BEGIN
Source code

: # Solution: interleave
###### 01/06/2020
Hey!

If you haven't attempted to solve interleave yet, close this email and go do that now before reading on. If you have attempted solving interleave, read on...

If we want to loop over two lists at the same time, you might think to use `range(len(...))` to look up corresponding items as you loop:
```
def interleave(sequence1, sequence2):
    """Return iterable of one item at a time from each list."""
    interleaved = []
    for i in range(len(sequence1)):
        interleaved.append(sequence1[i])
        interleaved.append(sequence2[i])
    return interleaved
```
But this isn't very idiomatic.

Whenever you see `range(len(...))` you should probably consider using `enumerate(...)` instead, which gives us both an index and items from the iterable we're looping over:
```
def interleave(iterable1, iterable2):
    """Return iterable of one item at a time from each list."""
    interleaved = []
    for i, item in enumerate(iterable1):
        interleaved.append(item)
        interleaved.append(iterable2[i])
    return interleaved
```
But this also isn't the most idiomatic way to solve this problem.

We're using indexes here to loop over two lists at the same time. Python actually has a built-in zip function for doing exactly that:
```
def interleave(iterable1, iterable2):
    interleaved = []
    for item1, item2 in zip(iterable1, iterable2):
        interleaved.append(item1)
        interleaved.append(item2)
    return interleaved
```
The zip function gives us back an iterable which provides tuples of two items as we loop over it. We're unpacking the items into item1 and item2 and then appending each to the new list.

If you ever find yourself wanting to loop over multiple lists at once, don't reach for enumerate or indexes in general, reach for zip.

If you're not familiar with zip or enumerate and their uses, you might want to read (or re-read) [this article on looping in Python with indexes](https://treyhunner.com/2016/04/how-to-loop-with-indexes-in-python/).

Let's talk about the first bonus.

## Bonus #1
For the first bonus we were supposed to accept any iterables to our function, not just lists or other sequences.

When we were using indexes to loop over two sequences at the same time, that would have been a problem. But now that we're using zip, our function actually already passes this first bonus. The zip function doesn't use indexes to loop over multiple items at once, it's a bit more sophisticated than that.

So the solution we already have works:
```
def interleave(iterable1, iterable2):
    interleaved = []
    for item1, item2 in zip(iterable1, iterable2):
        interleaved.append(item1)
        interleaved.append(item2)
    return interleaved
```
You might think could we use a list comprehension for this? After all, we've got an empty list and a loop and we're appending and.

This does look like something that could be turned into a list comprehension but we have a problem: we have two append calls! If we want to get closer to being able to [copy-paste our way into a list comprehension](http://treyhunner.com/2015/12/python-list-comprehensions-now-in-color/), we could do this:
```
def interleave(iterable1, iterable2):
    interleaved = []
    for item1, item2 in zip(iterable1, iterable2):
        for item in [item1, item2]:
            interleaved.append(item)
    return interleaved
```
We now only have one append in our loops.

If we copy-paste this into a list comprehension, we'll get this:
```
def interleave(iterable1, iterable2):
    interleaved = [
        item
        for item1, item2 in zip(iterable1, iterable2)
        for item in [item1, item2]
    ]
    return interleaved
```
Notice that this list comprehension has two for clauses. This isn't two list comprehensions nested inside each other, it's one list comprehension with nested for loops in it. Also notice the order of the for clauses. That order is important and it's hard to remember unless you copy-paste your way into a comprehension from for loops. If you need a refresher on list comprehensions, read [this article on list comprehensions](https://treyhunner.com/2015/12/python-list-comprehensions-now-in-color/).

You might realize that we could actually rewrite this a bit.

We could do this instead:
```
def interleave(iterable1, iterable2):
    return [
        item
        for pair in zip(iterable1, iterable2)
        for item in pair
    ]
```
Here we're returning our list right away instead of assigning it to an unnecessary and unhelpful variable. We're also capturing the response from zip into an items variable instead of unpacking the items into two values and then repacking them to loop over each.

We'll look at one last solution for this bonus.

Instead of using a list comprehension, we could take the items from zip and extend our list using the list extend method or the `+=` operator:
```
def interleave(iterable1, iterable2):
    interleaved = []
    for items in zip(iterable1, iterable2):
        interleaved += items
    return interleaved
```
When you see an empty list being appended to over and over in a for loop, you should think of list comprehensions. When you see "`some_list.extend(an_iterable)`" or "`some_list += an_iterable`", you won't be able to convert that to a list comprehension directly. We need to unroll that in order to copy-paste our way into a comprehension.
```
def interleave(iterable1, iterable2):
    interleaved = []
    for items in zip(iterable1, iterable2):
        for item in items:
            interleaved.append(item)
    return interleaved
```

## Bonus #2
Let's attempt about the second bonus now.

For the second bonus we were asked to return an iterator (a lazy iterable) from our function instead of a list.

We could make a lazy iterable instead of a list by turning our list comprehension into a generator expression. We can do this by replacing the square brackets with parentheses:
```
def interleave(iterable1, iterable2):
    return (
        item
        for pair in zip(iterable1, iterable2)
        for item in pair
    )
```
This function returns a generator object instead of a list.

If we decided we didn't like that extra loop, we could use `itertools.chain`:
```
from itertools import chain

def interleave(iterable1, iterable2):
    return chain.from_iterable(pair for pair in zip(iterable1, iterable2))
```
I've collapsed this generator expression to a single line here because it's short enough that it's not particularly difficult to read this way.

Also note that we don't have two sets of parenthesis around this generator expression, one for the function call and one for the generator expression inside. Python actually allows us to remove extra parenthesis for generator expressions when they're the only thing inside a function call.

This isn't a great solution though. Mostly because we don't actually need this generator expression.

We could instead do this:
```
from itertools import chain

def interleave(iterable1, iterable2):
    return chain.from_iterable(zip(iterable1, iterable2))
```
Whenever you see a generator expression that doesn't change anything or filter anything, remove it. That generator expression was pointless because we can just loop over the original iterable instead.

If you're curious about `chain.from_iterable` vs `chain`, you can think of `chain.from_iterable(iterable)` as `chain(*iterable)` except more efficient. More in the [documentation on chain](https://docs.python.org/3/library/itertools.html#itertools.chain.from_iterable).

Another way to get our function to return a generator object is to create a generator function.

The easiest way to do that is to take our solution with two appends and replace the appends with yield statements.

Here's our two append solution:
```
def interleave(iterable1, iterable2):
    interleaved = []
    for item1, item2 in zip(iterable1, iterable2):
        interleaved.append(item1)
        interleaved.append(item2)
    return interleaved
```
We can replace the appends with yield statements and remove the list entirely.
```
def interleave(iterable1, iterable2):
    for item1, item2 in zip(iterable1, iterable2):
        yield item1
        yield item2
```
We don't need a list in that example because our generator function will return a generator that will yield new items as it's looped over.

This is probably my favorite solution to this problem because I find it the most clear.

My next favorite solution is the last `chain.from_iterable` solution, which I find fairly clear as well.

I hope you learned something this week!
END
__What needs to be done__.
Set all of the records down again, exactly as they stand.

__Task result__.
Source code

: # Solution: interleave
###### 01/06/2020
Hey!

If you haven't attempted to solve interleave yet, close this email and go do that now before reading on. If you have attempted solving interleave, read on...

If we want to loop over two lists at the same time, you might think to use `range(len(...))` to look up corresponding items as you loop:
```
def interleave(sequence1, sequence2):
    """Return iterable of one item at a time from each list."""
    interleaved = []
    for i in range(len(sequence1)):
        interleaved.append(sequence1[i])
        interleaved.append(sequence2[i])
    return interleaved
```
But this isn't very idiomatic.

Whenever you see `range(len(...))` you should probably consider using `enumerate(...)` instead, which gives us both an index and items from the iterable we're looping over:
```
def interleave(iterable1, iterable2):
    """Return iterable of one item at a time from each list."""
    interleaved = []
    for i, item in enumerate(iterable1):
        interleaved.append(item)
        interleaved.append(iterable2[i])
    return interleaved
```
But this also isn't the most idiomatic way to solve this problem.

We're using indexes here to loop over two lists at the same time. Python actually has a built-in zip function for doing exactly that:
```
def interleave(iterable1, iterable2):
    interleaved = []
    for item1, item2 in zip(iterable1, iterable2):
        interleaved.append(item1)
        interleaved.append(item2)
    return interleaved
```
The zip function gives us back an iterable which provides tuples of two items as we loop over it. We're unpacking the items into item1 and item2 and then appending each to the new list.

If you ever find yourself wanting to loop over multiple lists at once, don't reach for enumerate or indexes in general, reach for zip.

If you're not familiar with zip or enumerate and their uses, you might want to read (or re-read) [this article on looping in Python with indexes](https://treyhunner.com/2016/04/how-to-loop-with-indexes-in-python/).

Let's talk about the first bonus.

## Bonus #1
For the first bonus we were supposed to accept any iterables to our function, not just lists or other sequences.

When we were using indexes to loop over two sequences at the same time, that would have been a problem. But now that we're using zip, our function actually already passes this first bonus. The zip function doesn't use indexes to loop over multiple items at once, it's a bit more sophisticated than that.

So the solution we already have works:
```
def interleave(iterable1, iterable2):
    interleaved = []
    for item1, item2 in zip(iterable1, iterable2):
        interleaved.append(item1)
        interleaved.append(item2)
    return interleaved
```
You might think could we use a list comprehension for this? After all, we've got an empty list and a loop and we're appending and.

This does look like something that could be turned into a list comprehension but we have a problem: we have two append calls! If we want to get closer to being able to [copy-paste our way into a list comprehension](http://treyhunner.com/2015/12/python-list-comprehensions-now-in-color/), we could do this:
```
def interleave(iterable1, iterable2):
    interleaved = []
    for item1, item2 in zip(iterable1, iterable2):
        for item in [item1, item2]:
            interleaved.append(item)
    return interleaved
```
We now only have one append in our loops.

If we copy-paste this into a list comprehension, we'll get this:
```
def interleave(iterable1, iterable2):
    interleaved = [
        item
        for item1, item2 in zip(iterable1, iterable2)
        for item in [item1, item2]
    ]
    return interleaved
```
Notice that this list comprehension has two for clauses. This isn't two list comprehensions nested inside each other, it's one list comprehension with nested for loops in it. Also notice the order of the for clauses. That order is important and it's hard to remember unless you copy-paste your way into a comprehension from for loops. If you need a refresher on list comprehensions, read [this article on list comprehensions](https://treyhunner.com/2015/12/python-list-comprehensions-now-in-color/).

You might realize that we could actually rewrite this a bit.

We could do this instead:
```
def interleave(iterable1, iterable2):
    return [
        item
        for pair in zip(iterable1, iterable2)
        for item in pair
    ]
```
Here we're returning our list right away instead of assigning it to an unnecessary and unhelpful variable. We're also capturing the response from zip into an items variable instead of unpacking the items into two values and then repacking them to loop over each.

We'll look at one last solution for this bonus.

Instead of using a list comprehension, we could take the items from zip and extend our list using the list extend method or the `+=` operator:
```
def interleave(iterable1, iterable2):
    interleaved = []
    for items in zip(iterable1, iterable2):
        interleaved += items
    return interleaved
```
When you see an empty list being appended to over and over in a for loop, you should think of list comprehensions. When you see "`some_list.extend(an_iterable)`" or "`some_list += an_iterable`", you won't be able to convert that to a list comprehension directly. We need to unroll that in order to copy-paste our way into a comprehension.
```
def interleave(iterable1, iterable2):
    interleaved = []
    for items in zip(iterable1, iterable2):
        for item in items:
            interleaved.append(item)
    return interleaved
```

## Bonus #2
Let's attempt about the second bonus now.

For the second bonus we were asked to return an iterator (a lazy iterable) from our function instead of a list.

We could make a lazy iterable instead of a list by turning our list comprehension into a generator expression. We can do this by replacing the square brackets with parentheses:
```
def interleave(iterable1, iterable2):
    return (
        item
        for pair in zip(iterable1, iterable2)
        for item in pair
    )
```
This function returns a generator object instead of a list.

If we decided we didn't like that extra loop, we could use `itertools.chain`:
```
from itertools import chain

def interleave(iterable1, iterable2):
    return chain.from_iterable(pair for pair in zip(iterable1, iterable2))
```
I've collapsed this generator expression to a single line here because it's short enough that it's not particularly difficult to read this way.

Also note that we don't have two sets of parenthesis around this generator expression, one for the function call and one for the generator expression inside. Python actually allows us to remove extra parenthesis for generator expressions when they're the only thing inside a function call.

This isn't a great solution though. Mostly because we don't actually need this generator expression.

We could instead do this:
```
from itertools import chain

def interleave(iterable1, iterable2):
    return chain.from_iterable(zip(iterable1, iterable2))
```
Whenever you see a generator expression that doesn't change anything or filter anything, remove it. That generator expression was pointless because we can just loop over the original iterable instead.

If you're curious about `chain.from_iterable` vs `chain`, you can think of `chain.from_iterable(iterable)` as `chain(*iterable)` except more efficient. More in the [documentation on chain](https://docs.python.org/3/library/itertools.html#itertools.chain.from_iterable).

Another way to get our function to return a generator object is to create a generator function.

The easiest way to do that is to take our solution with two appends and replace the appends with yield statements.

Here's our two append solution:
```
def interleave(iterable1, iterable2):
    interleaved = []
    for item1, item2 in zip(iterable1, iterable2):
        interleaved.append(item1)
        interleaved.append(item2)
    return interleaved
```
We can replace the appends with yield statements and remove the list entirely.
```
def interleave(iterable1, iterable2):
    for item1, item2 in zip(iterable1, iterable2):
        yield item1
        yield item2
```
We don't need a list in that example because our generator function will return a generator that will yield new items as it's looped over.

This is probably my favorite solution to this problem because I find it the most clear.

My next favorite solution is the last `chain.from_iterable` solution, which I find fairly clear as well.

I hope you learned something this week!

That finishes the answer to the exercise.